The weakest year since the pandemic
Taken as a whole, 2025 marked the weakest year for US job creation since the height of the Covid crisis. Annual employment gains slowed significantly compared with the post pandemic rebound, when pent up demand and reopening effects fuelled rapid hiring. That rebound phase has now clearly passed. The current environment looks more like a transition period, where growth is positive but subdued, and employers are more sensitive to interest rates, demand signals, and global risks.
Interest rates and policy pressures
One factor shaping hiring decisions has been the prolonged period of tight monetary policy. Higher borrowing costs have weighed on business investment, particularly in sectors sensitive to financing conditions. While expectations have grown that interest rates may ease in 2026, companies have largely adopted a wait and see approach. This caution has translated into slower recruitment, even as layoffs have remained relatively contained.
Sectoral differences become clearer
The slowdown has not been evenly distributed. Healthcare and some service industries continued to add jobs, supported by demographic trends and steady demand. By contrast, manufacturing, technology, and parts of the retail sector showed signs of fatigue. In technology, firms that expanded rapidly earlier in the decade have focused on consolidation rather than growth. In manufacturing, softer global demand and trade uncertainty have constrained hiring plans.
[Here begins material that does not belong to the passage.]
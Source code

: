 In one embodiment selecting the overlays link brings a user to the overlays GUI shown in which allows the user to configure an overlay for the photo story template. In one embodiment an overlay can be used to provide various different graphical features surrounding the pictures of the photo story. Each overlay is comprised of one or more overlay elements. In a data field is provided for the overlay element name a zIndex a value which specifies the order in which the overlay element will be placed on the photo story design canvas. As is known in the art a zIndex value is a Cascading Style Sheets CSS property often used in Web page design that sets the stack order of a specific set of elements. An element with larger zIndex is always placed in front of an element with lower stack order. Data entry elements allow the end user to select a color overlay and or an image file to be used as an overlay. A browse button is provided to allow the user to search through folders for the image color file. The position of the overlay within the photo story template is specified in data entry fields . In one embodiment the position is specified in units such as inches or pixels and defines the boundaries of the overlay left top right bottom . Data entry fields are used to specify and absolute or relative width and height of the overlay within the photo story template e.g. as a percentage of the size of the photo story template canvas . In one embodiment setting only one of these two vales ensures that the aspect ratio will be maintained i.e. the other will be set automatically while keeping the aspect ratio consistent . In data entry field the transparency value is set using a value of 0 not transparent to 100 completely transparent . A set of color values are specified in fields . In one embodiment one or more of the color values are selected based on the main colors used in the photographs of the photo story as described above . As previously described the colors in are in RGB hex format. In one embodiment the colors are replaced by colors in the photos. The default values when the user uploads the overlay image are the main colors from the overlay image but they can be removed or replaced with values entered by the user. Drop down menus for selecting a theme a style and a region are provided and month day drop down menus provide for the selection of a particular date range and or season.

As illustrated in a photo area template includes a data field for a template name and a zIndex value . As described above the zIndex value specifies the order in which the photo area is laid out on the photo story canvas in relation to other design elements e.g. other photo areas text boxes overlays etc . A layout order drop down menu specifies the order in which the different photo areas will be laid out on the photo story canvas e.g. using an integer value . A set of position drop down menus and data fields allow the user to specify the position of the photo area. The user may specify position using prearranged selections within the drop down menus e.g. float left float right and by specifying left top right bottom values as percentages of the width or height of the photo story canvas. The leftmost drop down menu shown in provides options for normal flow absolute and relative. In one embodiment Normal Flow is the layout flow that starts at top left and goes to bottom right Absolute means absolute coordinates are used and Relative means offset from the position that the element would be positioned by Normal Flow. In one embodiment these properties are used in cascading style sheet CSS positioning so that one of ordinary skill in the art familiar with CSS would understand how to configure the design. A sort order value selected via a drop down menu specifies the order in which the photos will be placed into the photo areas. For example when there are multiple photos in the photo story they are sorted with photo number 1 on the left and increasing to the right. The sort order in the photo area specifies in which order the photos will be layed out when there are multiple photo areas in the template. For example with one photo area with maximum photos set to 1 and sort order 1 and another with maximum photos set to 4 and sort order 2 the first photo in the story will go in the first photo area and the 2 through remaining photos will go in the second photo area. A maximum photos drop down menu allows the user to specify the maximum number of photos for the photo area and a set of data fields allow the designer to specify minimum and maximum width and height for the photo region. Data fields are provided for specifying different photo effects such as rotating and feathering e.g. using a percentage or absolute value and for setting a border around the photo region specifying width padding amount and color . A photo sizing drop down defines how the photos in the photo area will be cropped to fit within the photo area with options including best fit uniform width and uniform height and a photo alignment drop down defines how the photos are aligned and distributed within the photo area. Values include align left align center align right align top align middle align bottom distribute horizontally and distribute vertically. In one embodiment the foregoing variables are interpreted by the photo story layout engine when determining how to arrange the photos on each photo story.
What this means for workers
For workers, the cooling job market may gradually reduce bargaining power. Wage growth has already shown signs of easing as employers face less pressure to compete aggressively for talent. While this could help contain inflation, it also raises concerns about household income growth, especially as living costs remain elevated. Younger workers and those in cyclical industries may feel the impact first if hiring continues to soften.
Implications for 2026
Looking ahead, economists expect job growth to remain modest in early 2026. Much will depend on the direction of monetary policy, consumer spending, and global economic conditions. A gentle slowdown could help engineer a soft landing, where inflation cools without triggering a sharp rise in unemployment. However, if hiring weakens further, the risk of a broader economic downturn would increase.
A labour market at a turning point
The December figures underline that the US labour market is no longer a powerful engine of growth. Instead, it appears to be settling into a slower, more cautious phase after years of disruption and recovery. Whether this marks a healthy normalisation or the prelude to deeper weakness will become clearer in the months ahead. For now, the data suggests an economy adjusting to tighter conditions rather than one on the brink, but the margin for error is narrowing.